FLANDERS CORPORATION FORM 8-K DATED NOVEMBER 21, 2008
 
 

UNITED STATES

SECURITIES AND EXCHANGE COMMISSION

Washington, D.C. 20549

 


FORM 8-K


 

CURRENT REPORT

 

PURSUANT TO SECTION 13 OR 15(d) OF

THE SECURITIES EXCHANGE ACT OF 1934

 

Date of Report (Date of earliest event reported): November 21, 2008

 

Commission File Number 0-27958

 


FLANDERS CORPORATION

(Exact name of registrant as specified in its charter)

 

North Carolina

13-3368271

(State or other jurisdiction of
incorporation or organization)

(IRS Employer
Identification No.)

 

2399 26th Avenue North, St.

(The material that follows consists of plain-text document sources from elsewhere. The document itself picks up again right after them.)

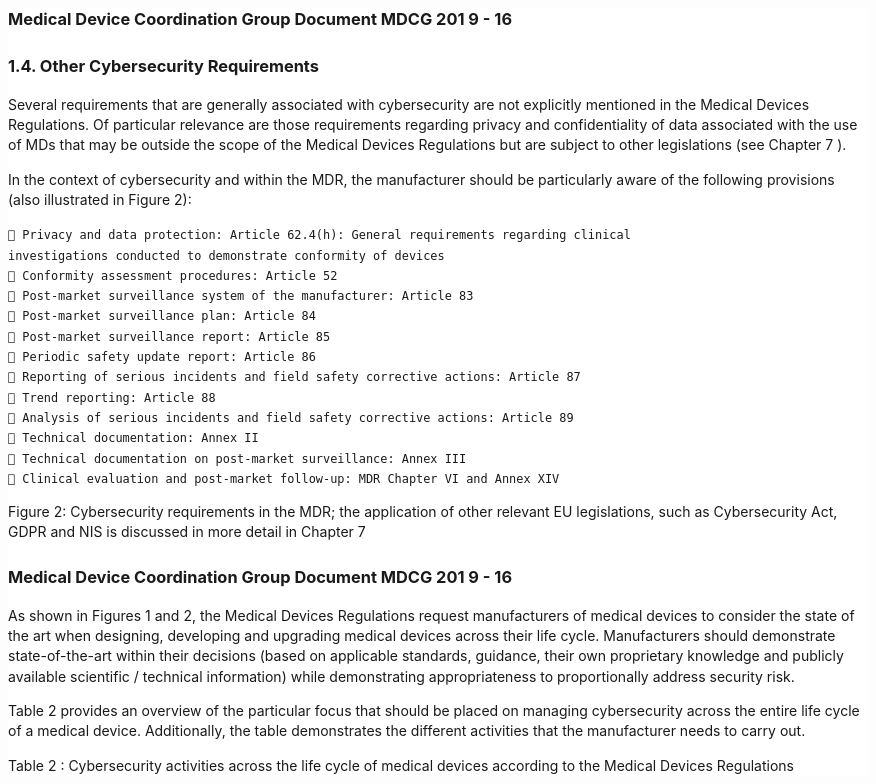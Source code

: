 
### Medical Device Coordination Group Document MDCG 201 9 - 16

### 1.4. Other Cybersecurity Requirements

Several requirements that are generally associated with cybersecurity are not explicitly mentioned in
the Medical Devices Regulations. Of particular relevance are those requirements regarding privacy
and confidentiality of data associated with the use of MDs that may be outside the scope of the
Medical Devices Regulations but are subject to other legislations (see Chapter 7 ).

In the context of cybersecurity and within the MDR, the manufacturer should be particularly aware of
the following provisions (also illustrated in Figure 2):

```
 Privacy and data protection: Article 62.4(h): General requirements regarding clinical
investigations conducted to demonstrate conformity of devices
 Conformity assessment procedures: Article 52
 Post-market surveillance system of the manufacturer: Article 83
 Post-market surveillance plan: Article 84
 Post-market surveillance report: Article 85
 Periodic safety update report: Article 86
 Reporting of serious incidents and field safety corrective actions: Article 87
 Trend reporting: Article 88
 Analysis of serious incidents and field safety corrective actions: Article 89
 Technical documentation: Annex II
 Technical documentation on post-market surveillance: Annex III
 Clinical evaluation and post-market follow-up: MDR Chapter VI and Annex XIV
```
Figure 2: Cybersecurity requirements in the MDR; the application of other relevant EU legislations, such as
Cybersecurity Act, GDPR and NIS is discussed in more detail in Chapter 7


### Medical Device Coordination Group Document MDCG 201 9 - 16

As shown in Figures 1 and 2, the Medical Devices Regulations request manufacturers of medical
devices to consider the state of the art when designing, developing and upgrading medical devices
across their life cycle. Manufacturers should demonstrate state-of-the-art within their decisions (based
on applicable standards, guidance, their own proprietary knowledge and publicly available scientific /
technical information) while demonstrating appropriateness to proportionally address security risk.

Table 2 provides an overview of the particular focus that should be placed on managing cybersecurity
across the entire life cycle of a medical device. Additionally, the table demonstrates the different
activities that the manufacturer needs to carry out.

Table 2 : Cybersecurity activities across the life cycle of medical devices according to the Medical Devices
Regulations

Petersburg, Florida

33713

(Address of principal executive offices)

(Zip Code)

 

(727) 822-4411

(Registrant’s telephone number)

 


Check the appropriate box below if the Form 8-K filing is intended to simultaneously satisfy the filing obligation of the registrant under any of the following provisions (see General Instruction A.2. below):

 

o   Written communications pursuant to Rule 425 under the Securities Act (17 CFR 230.425)

 

o   Soliciting material pursuant to Rule 14a-12 under the Exchange Act (17 CFR 240.14a-12)

 

o   Pre-commencement communications pursuant to Rule 14d-2(b) under the Exchange Act (17 CFR 240.14d-2(b))

 

o   Pre-commencement communications pursuant to Rule 13e-4(c) under the Exchange Act (17 CFR 240.13e-4(c))

 


 
 





Item 5.02

Departure of Director or Certain Officers; Election of Directors; Appointment of Certain Officers, Compensatory Arrangements of Certain Officers

 

On November 21, 2008, our Board of Directors approved an employment agreement with Harry Smith to serve as our President. The agreement has a three (3) year term, commencing on December 1, 2008 and expiring on November 30, 2011. The agreement provides for an annual base salary of $350,000.

 

The executive is entitled to quarterly bonuses of $37,500 upon meeting targets established by the Compensation Committee. Targets would be based upon revenue and operating profits.

 

In the event of a change of control, Mr. Smith is entitled to a lump sum payment equivalent to two (2) times his then current base salary and aggregate bonus payments paid to Mr. Smith for the previous four (4) quarters.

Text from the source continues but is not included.